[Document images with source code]
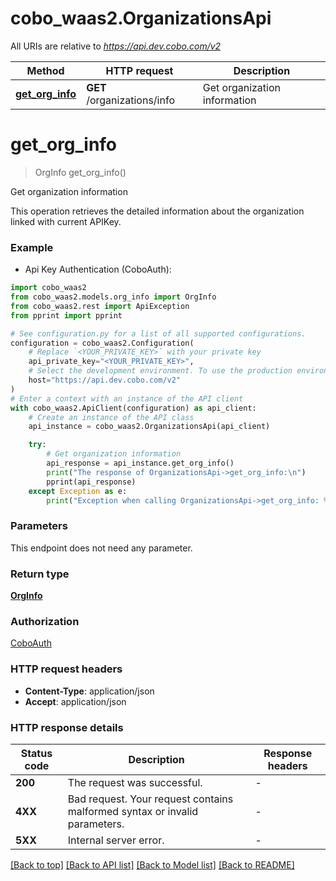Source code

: # cobo_waas2.OrganizationsApi

All URIs are relative to *https://api.dev.cobo.com/v2*

Method | HTTP request | Description
------------- | ------------- | -------------
[**get_org_info**](OrganizationsApi.md#get_org_info) | **GET** /organizations/info | Get organization information


# **get_org_info**
> OrgInfo get_org_info()

Get organization information

This operation retrieves the detailed information about the organization linked with current APIKey. 

### Example

* Api Key Authentication (CoboAuth):

```python
import cobo_waas2
from cobo_waas2.models.org_info import OrgInfo
from cobo_waas2.rest import ApiException
from pprint import pprint

# See configuration.py for a list of all supported configurations.
configuration = cobo_waas2.Configuration(
    # Replace `<YOUR_PRIVATE_KEY>` with your private key
    api_private_key="<YOUR_PRIVATE_KEY>",
    # Select the development environment. To use the production environment, change the URL to https://api.cobo.com/v2.
    host="https://api.dev.cobo.com/v2"
)
# Enter a context with an instance of the API client
with cobo_waas2.ApiClient(configuration) as api_client:
    # Create an instance of the API class
    api_instance = cobo_waas2.OrganizationsApi(api_client)

    try:
        # Get organization information
        api_response = api_instance.get_org_info()
        print("The response of OrganizationsApi->get_org_info:\n")
        pprint(api_response)
    except Exception as e:
        print("Exception when calling OrganizationsApi->get_org_info: %s\n" % e)
```



### Parameters

This endpoint does not need any parameter.

### Return type

[**OrgInfo**](OrgInfo.md)

### Authorization

[CoboAuth](../README.md#CoboAuth)

### HTTP request headers

 - **Content-Type**: application/json
 - **Accept**: application/json

### HTTP response details

| Status code | Description | Response headers |
|-------------|-------------|------------------|
**200** | The request was successful. |  -  |
**4XX** | Bad request. Your request contains malformed syntax or invalid parameters. |  -  |
**5XX** | Internal server error. |  -  |

[[Back to top]](#) [[Back to API list]](../README.md#documentation-for-api-endpoints) [[Back to Model list]](../README.md#documentation-for-models) [[Back to README]](../README.md)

■ ACTIVITY: Every line of the entries above that includes "from" should be copied.

■ ANSWER BELOW:
from cobo_waas2.models.org_info import OrgInfo
from cobo_waas2.rest import ApiException
from pprint import pprint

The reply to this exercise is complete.